# Instructions to follow
Would you copy exactly the lines in the data below from the one that has "## Warnings" through the one that has "to organize.", dropping any pictures?

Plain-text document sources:
━━━━
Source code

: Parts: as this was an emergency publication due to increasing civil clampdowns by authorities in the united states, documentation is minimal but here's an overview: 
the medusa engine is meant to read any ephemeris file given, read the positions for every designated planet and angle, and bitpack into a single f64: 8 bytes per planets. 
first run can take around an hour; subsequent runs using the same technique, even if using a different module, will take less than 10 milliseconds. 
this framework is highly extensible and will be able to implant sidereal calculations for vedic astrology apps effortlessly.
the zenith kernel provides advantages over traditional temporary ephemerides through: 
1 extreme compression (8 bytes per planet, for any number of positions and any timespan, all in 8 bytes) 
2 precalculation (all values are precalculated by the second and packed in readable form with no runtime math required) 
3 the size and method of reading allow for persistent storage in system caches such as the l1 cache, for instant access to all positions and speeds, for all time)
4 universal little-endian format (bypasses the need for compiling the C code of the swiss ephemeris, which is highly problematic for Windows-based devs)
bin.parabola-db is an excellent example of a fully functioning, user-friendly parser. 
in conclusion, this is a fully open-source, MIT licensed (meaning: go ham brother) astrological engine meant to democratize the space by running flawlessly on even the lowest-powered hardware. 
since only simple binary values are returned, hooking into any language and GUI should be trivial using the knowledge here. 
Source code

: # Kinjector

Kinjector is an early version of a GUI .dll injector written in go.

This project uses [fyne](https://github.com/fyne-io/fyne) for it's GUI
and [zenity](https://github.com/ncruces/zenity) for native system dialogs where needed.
━━━━
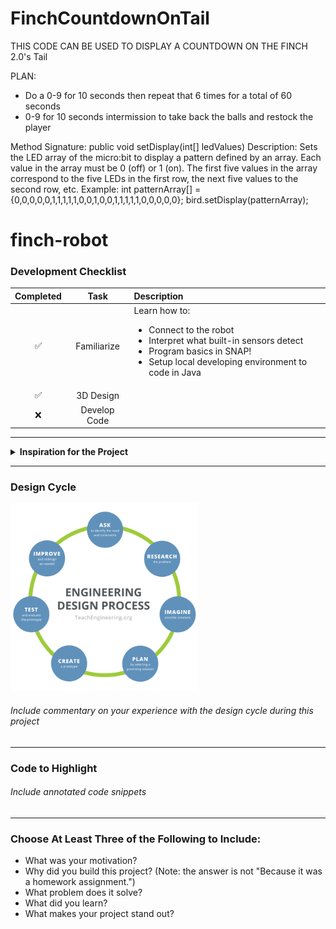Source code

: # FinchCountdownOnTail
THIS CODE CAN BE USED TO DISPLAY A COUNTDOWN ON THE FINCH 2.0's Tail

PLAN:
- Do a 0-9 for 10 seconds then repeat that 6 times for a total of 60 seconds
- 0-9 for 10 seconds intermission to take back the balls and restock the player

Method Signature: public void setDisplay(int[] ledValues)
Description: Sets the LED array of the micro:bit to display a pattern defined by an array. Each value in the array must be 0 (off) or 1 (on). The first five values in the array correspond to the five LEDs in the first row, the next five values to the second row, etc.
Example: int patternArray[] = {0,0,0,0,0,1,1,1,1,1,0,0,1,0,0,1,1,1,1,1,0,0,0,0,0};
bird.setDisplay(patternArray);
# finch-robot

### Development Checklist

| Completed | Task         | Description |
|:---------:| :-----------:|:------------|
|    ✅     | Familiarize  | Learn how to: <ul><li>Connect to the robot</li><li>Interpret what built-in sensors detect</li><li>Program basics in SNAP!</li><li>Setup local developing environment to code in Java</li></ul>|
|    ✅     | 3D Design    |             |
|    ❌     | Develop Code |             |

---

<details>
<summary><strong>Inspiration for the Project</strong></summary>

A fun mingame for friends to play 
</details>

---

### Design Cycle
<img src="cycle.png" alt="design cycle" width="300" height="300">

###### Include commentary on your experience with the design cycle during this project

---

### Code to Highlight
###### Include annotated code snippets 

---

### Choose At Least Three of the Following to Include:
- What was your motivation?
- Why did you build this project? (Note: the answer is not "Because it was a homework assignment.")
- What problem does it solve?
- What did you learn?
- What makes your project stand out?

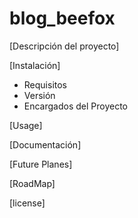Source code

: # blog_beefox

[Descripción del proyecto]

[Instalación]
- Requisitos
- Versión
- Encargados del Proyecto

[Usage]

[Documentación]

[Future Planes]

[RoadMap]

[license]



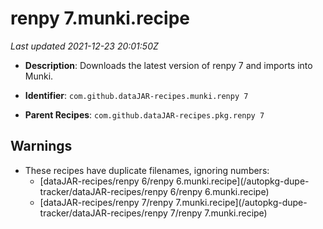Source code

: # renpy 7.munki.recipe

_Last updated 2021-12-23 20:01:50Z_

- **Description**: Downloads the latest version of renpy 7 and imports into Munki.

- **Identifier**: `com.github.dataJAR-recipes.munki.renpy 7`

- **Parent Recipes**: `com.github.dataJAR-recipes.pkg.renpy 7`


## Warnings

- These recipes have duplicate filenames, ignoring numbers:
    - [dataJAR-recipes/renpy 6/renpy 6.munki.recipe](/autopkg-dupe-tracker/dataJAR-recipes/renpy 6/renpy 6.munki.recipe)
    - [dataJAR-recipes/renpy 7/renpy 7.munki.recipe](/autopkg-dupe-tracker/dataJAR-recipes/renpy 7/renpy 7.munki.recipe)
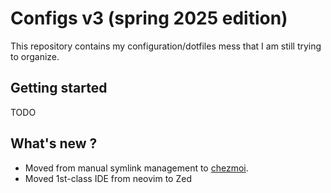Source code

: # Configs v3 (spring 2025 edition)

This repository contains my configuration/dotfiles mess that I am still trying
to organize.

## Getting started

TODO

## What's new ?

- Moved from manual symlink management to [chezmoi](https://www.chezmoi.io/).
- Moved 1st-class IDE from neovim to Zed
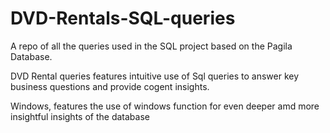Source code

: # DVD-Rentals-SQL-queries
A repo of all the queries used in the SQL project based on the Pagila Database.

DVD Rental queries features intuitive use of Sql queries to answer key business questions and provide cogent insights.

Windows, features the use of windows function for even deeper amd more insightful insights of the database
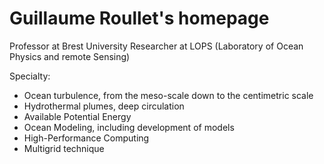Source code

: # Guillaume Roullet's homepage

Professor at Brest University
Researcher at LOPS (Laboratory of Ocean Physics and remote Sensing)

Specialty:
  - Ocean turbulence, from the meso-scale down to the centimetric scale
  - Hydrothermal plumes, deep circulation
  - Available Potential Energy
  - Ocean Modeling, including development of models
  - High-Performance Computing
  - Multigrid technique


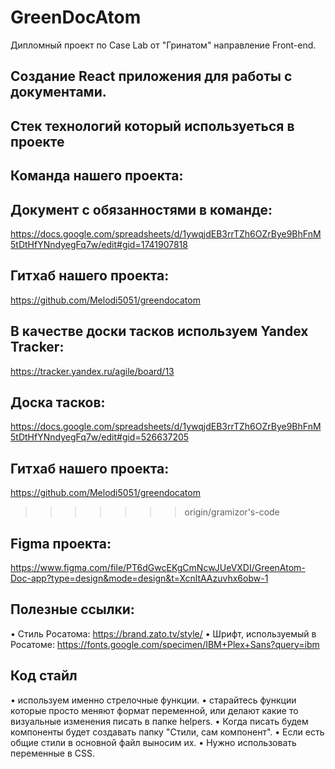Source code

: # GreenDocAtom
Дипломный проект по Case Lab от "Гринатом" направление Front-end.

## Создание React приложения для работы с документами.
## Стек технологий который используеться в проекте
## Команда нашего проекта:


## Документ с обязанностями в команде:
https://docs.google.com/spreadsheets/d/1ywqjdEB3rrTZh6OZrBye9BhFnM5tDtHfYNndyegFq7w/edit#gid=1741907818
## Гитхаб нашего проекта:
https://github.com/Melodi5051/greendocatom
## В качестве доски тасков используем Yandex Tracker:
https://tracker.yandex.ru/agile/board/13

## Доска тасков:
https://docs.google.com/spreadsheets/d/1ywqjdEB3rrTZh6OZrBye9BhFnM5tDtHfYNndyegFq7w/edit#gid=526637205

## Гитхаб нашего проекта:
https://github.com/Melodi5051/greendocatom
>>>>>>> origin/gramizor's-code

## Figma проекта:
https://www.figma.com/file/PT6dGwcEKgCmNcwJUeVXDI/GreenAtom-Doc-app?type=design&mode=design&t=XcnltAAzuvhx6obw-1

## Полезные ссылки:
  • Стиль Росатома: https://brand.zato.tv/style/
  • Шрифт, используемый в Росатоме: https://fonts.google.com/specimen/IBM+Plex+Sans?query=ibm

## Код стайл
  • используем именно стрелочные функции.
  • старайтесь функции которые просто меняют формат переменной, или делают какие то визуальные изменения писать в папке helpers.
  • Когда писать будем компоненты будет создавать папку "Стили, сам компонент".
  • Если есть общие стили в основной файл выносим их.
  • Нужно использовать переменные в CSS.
━━━━
# Worked solution
## Warnings

- These recipes have duplicate filenames, ignoring numbers:
    - [dataJAR-recipes/renpy 6/renpy 6.munki.recipe](/autopkg-dupe-tracker/dataJAR-recipes/renpy 6/renpy 6.munki.recipe)
    - [dataJAR-recipes/renpy 7/renpy 7.munki.recipe](/autopkg-dupe-tracker/dataJAR-recipes/renpy 7/renpy 7.munki.recipe)
Source code

: # Configs v3 (spring 2025 edition)

This repository contains my configuration/dotfiles mess that I am still trying
to organize.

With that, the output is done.